There are both immediate and long term issues that need to be addressed. High inflation is the most burning issue. In the longer run, the governor must focus on how to dismantle the licence control raj that still permeates Indian finance. Reform of the RBI to make it a central bank that is able to focus on low inflation will be among the tasks he faces. Further, in the face of a rapidly globalising Indian economy, as the RBI shifts focus away from the rupee dollar rate to the inflation rate, the governor will have to take the leadership in developing a new framework for monetary policy in India. The Mistry and Rajan reports have already indicated the direction in which the RBI should move. It is up to the new governor to chalk out the implementation.

Dr Subbarao's immediate challange is, of course, inflation. India is witnesssing the highest inflation rate it has seen in more than a decade. After many years of low inflation, double digit inflation has become unacceptable to the public. The fact that it has come at a time close to the general elections makes the job of inflation control even more difficult. It is not a time when unpopular decisions can be taken easily. Raising interest rates to tackle inflation will increase EMIs of households, slow down growth and raise the cost of investment.

The task of bringing down the inflation rate is also more challenging than ever because adjustment still needs to be made to domestic fuel prices. Double digit inflation has hit India even though we have not passed on the full extent of the increase in fuel prices. Increasing domestic fuel prices will put further upward pressure on prices, making the job of monetary policy even more difficult. While the RBI has often reiterated that the first job of the government should be to bring the fiscal deficit under control, were the government to actually ignore the political implications of raising fuel prices and do this, it would make the job of inflation control one of the most challanging in the world.

The issues of financial sector reform are equally, if not more, challenging. The first challenge is to dismantle the licence permit raj in Indian finance. While the present leadership, espcially Prime Minister Manmohan Singh, spearheaded reform in the real sector and got rid of the licence permit raj that characterised socialist India, this reform is yet to be undertaken in the financial sector. Capital controls are still firmly entrenched in the system. Even today, the old socialist ideology of control, more control and even more control dominates policy making and regulation in Indian finance. For example, in banking, our basic approach still remains protectionist where India continues with huge restrictions on foreign banks unlike our neighbours Pakistan and China who have opened up to foreigner to a much larger extent. However, the dismantling of capital controls and protectionism in banking is only a part of the problem. An equally difficult issue is the way entry of new banks, branches, financial products and financial regulation is currently being handled. There has, fortunately for the new governor, been a live debate on these subjects led by the Percy Mistry and Raghuram Rajan committees.

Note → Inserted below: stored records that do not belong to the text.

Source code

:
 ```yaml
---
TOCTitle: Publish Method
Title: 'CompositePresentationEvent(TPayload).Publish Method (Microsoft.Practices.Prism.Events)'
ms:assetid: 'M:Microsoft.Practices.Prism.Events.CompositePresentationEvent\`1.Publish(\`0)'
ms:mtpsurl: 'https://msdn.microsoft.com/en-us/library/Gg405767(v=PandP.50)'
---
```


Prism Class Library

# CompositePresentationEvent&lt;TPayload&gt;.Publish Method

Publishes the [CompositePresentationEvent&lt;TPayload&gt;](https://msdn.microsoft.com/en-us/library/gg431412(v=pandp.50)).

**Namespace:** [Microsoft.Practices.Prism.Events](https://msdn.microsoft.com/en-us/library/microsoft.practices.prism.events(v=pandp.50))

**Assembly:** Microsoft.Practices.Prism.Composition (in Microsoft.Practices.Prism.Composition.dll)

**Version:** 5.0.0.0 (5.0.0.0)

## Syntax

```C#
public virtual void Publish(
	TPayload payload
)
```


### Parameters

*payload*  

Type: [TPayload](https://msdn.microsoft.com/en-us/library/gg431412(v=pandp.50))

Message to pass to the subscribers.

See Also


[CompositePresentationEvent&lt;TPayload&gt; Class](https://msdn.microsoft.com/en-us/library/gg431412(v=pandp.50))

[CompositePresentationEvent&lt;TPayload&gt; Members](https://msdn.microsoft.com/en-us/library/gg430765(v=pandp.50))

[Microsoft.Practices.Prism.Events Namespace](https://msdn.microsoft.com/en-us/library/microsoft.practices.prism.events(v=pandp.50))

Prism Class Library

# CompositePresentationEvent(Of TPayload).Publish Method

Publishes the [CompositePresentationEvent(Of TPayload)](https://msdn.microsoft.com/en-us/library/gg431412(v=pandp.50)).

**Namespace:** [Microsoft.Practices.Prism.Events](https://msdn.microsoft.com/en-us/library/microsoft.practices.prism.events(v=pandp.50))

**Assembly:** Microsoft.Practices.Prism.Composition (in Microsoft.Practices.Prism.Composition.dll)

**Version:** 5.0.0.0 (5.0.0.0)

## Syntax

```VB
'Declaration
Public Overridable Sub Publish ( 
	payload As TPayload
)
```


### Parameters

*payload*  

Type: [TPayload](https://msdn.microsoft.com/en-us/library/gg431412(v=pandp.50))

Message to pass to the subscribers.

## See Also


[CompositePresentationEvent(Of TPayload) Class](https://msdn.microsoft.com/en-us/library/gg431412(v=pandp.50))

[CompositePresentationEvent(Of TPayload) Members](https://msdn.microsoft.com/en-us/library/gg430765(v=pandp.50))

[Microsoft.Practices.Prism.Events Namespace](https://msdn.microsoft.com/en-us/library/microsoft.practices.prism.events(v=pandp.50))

Yet, the nitty gritty of implementing their recommendations still need to be worked out. The new governor will have to take a lead on the road map for reform.

The next front that needs attention is the reform of the RBI itself. A number of central banks around the world have led central bank reform. This was mainly because, like the RBI, they too were burdened with many conflicting objectives. As they understood the difficulties of trying to focus on low inflation, they pushed for reform that relieved them of their other responsibilities like public debt management, banking regulation and exchange rate policy. Again, the reform of the RBI, moving functions to new agencies, setting up agencies such as a new Debt Management Office and a new Banking Regulatory Authority and working out the path of transition, need to be thoroughly articulated.

Another crucial front on which the new RBI governor will need to take a leadership role has to be the creation of a new framework for monetary policy. Until now the RBI has focussed on the exchange rate. Again, as both the Mistry and Rajan reports point out, with India globalising at the very fast rate, focus on the exchange rate leads to a loss of monetary policy autonomy. The RBI now needs to develop a new framework for monetary policy compatible with the needs of modern India.